Tuesday, July 20, 2010

course texts

Yeah, the memo said book orders were due June 19th; and yeah, I got mine in yesterday (July 19). So sue me. I could present my orders a year in advance to the campus bookstore at Our Fair University & they'd still get something wrong, or be unable to find some small-press thing.

In case you're wondering (I know that throngs have been on the edges of their seats awaiting this information), here's what I'm teaching from:

In the undergraduate Milton course (as I've discussed before), I'll be using the newish Modern Library edition of The Complete Poetry and Essential Prose, ed.
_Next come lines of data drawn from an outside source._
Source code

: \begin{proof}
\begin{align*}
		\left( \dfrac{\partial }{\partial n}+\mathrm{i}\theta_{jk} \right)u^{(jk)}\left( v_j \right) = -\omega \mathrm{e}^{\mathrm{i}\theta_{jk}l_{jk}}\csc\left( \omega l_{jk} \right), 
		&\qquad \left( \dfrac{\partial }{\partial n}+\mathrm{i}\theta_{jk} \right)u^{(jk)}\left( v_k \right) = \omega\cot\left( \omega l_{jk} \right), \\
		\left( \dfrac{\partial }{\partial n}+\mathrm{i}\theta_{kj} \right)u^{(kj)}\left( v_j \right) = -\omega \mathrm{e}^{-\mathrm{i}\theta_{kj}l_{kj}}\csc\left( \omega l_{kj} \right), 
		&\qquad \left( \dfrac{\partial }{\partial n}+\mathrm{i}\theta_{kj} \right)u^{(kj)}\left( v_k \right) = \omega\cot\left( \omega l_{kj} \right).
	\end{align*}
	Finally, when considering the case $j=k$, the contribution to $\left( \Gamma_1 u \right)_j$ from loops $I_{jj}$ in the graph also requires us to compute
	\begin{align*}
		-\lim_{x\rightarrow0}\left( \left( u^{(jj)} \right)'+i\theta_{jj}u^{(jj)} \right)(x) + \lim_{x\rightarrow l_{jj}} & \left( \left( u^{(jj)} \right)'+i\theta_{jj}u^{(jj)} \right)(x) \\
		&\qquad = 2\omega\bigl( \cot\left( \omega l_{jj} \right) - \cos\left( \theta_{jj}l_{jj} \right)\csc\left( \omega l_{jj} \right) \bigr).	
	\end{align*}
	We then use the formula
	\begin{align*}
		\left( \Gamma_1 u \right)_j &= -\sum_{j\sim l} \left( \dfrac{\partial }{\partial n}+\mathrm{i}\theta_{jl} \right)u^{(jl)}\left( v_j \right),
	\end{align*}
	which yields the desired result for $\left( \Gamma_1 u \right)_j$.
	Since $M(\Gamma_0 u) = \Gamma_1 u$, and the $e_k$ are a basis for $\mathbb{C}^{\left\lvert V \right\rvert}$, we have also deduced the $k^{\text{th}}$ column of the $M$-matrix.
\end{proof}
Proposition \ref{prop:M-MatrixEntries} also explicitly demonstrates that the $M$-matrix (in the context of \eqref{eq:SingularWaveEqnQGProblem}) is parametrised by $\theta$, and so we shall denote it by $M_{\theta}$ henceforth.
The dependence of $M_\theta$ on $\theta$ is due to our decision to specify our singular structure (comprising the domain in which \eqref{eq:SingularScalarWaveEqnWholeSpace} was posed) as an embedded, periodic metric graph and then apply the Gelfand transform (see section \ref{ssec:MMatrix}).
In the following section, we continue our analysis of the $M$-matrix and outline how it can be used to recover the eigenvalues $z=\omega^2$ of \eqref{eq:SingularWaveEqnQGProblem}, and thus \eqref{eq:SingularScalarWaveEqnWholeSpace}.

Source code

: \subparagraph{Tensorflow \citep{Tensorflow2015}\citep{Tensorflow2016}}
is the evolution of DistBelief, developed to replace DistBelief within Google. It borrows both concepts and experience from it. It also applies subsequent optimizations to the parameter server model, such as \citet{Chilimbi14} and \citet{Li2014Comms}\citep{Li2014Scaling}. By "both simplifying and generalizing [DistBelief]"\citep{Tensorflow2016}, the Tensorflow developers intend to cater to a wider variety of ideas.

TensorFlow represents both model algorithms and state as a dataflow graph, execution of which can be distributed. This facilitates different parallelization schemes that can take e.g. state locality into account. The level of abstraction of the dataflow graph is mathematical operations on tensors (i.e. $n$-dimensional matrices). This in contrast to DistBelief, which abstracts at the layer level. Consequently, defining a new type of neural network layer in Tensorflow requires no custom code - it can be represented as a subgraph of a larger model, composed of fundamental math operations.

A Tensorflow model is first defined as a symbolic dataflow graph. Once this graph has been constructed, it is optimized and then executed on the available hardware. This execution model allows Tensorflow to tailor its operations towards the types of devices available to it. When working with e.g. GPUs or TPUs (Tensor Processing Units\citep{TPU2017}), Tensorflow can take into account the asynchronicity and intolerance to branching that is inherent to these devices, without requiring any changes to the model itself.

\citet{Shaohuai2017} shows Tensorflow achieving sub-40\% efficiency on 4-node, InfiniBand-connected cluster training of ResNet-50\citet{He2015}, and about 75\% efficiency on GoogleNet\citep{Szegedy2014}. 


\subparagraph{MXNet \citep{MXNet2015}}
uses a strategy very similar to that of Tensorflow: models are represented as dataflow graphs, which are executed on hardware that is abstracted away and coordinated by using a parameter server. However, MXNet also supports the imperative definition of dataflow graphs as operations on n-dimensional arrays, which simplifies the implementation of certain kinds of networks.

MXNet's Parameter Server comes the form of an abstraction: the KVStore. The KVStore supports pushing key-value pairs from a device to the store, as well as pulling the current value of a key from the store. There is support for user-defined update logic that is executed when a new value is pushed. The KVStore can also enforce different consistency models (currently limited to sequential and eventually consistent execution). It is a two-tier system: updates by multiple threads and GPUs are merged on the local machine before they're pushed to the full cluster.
William Kerrigan, John Rumrich, & Stephen M. Fallon.

(Which reminds me – I was conversing earlier this evening with an old friend of J.'s, currently house guest here by the ocean, about the 19th-c. American novel course I did last Fall, & I remarked that every book on the syllabus, Hawthorne Melville Alcott Stowe James Twain & Chopin – with the partial exceptions of Chopin & Twain [Connecticut Yankee, it was] – was written in something I call "19th-century novelese." You know, complex sentence constructions, big unfamiliar words, a bit of stylistic stilt-standing, etc. And most of my students had a pretty damned hard time with it. And then I thought, Jumpin' Jesus on a Pogo Stick!, I'm teaching Milton's controversial prose this Fall. What kind of a bloody masochist am I, anyway?)

In my graduate poetry workshop, we'll be spending time with the following:
•Louis Zukofsky, Selected Poems (yes, I know, New Directions will be shortly releasing new [corrected!] editions of Complete Short Poetry and "A" – but for the nonce, this is all that's in print)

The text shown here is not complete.